Servant – Stagione 3: recensione del pilot della serie Apple TV +
La famiglia Turner sembra aver raggiunto un nuovo insperato equilibrio, grazie alla ricomparsa del piccolo Jericho. La giovane tata Leanne, però, è terrorizzata dai fantasmi del suo recente passato....
Cosa aspettarsi ancora da Servant, dopo i continui choc visivi ed emotivi delle prime due stagioni? Il terzo ciclo di episodi (sui quattro apparentemente previsti) inizia forse aumentando e alimentando il caos già di suo preponderante: Dorothy, Sean e Leanne – e anche Julian, ormai membro acquisito – vivono un’improvvisa situazione di totale idillio e pace, assieme al piccolo Jericho ormai definitivamente (?) in “carne e ossa”. Tutti si comportano come persone con pensieri e sentimenti comprensibili e trasparenti, nonostante la deriva di totale delirio in cui sono immersi.
Non ci sarebbe nulla di strano, se non conoscessimo fin troppo bene le stranezze dei Turner, una famiglia in cui un sorriso è un evento così raro che pare lecito domandarsi “Cosa c’è che non va nella sua faccia?”. La faccia, nello specifico, è quella del padre, Sean, che con fare trasognato organizza assieme alla moglie una gita all’aperto per ricominciare ufficialmente a vivere tre mesi dopo la bizzarra visita della zia Josephina. Siamo sempre dalle parti del thriller con venatura comica, una dei tratti principali del regista e produttore della serie M. Night Shyamalan, ma la quota di imprevedibilità resta altissima.

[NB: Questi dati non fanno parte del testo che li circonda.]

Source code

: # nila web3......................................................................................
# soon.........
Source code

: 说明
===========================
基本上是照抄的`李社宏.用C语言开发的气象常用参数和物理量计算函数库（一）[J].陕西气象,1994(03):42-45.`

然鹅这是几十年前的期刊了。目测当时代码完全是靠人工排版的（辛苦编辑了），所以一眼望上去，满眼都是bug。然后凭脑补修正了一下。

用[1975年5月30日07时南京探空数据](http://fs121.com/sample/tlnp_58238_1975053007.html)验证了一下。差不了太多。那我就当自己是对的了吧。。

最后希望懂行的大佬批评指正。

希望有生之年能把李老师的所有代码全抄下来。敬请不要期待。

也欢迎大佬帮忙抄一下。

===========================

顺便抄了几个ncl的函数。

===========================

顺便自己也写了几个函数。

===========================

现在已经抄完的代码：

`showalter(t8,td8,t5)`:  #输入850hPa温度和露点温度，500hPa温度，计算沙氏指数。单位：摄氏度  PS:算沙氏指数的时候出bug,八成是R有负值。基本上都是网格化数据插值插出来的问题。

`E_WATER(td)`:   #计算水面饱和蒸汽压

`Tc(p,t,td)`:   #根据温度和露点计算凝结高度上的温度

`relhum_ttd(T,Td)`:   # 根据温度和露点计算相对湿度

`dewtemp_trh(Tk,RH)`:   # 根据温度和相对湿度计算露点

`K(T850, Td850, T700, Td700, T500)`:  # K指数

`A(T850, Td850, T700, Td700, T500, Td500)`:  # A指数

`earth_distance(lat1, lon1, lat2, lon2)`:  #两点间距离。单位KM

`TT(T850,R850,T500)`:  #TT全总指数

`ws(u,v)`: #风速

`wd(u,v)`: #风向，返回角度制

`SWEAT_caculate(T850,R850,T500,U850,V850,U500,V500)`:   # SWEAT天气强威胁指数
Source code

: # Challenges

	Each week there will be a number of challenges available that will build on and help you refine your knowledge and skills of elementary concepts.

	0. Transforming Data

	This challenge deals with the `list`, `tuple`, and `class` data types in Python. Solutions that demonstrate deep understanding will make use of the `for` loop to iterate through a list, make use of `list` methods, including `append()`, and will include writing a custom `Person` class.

Servant 3: le cose non capitano mai per caso
Proviamo a fare un po’ di ordine. Se la prima stagione era tutta rivolta a Dorothy e alla sua incapacità di affrontare la realtà (ovvero il fatto che suo figlio era tragicamente morto, e dunque sostituito con una inquietante bambola reborn dalle perfette sembianze umane), la seconda ha messo al centro per la sua quasi totalità proprio papà Sean, combattuto tra raziocinio e illogicità, tra comprensione assoluta della situazione e bisogno di abbandonarsi ad una sorta di cieca fiducia per non cedere allo sconforto.
Il primo episodio della season three sembra mostrarci un nuovo punto di vista: ora siamo nei panni della tata Leanne, fuggita da quella che sembra essere una misteriosa setta e ora terrorizzata da una possibile vendetta. In ogni caso, è sempre la paranoia a fare da filo conduttore: Leanne “sente” che nulla accade mai per volere del fato, e che quindi la sua presenza in casa Turner segue un disegno prestabilito. Ma quale? Leanne sta aspettando che i suoi aguzzini la puniscano, e la presenza di un ladro nell’appartamento non farà che aumentare il suo spavento.
“Non siamo nati solo per obbedire, abbiamo una scelta”
A proposito della magione di famiglia: nel corso degli episodi abbiamo imparato che nella casa confluiscono molte delle suggestioni di Servant. Le mura domestiche sono anzitutto un surrogato del grembo materno, un safe space in cui ci si può ritenere al sicuro anche quando tutto sembra dire il contrario (pensiamo alla prigionia della ragazza). Stando sotto quel tetto, Leanne sembra aver appreso che la cieca obbedienza non è l’unica via, e che ognuno possiede un libero arbitrio da esercitare a proprio gradimento. E, nonostante questo, l’idea di costrizione – umana, sociale – continua a serpeggiare tra i protagonisti, che sembrano sempre vittime di una volontà superiore.
Ma l’alcova familiare, in questa terza stagione, sembra essere stata violata: l’equilibrio casalingo è stato rovinato dalla presenza di un estraneo, nelle intercapedini delle pareti si nascondono cadaveri (in senso metaforico e non) e ogni boccata di aria fresca assomiglia più a una tortura che a una liberazione. La claustrofobia, l’ossessione e l’insularità si spostano semplicemente da dentro a fuori, resta da capire con quali conseguenze. Narrativamente sorprendente e tecnicamente ambizioso, Servant continua a essere uno degli show più insoliti degli ultimi anni. Un gioco macabro, che chiede allo spettatore di stare alle sue regole in modo forse estenuante, ma irresistibile. Fino al successivo impensabile colpo di scena.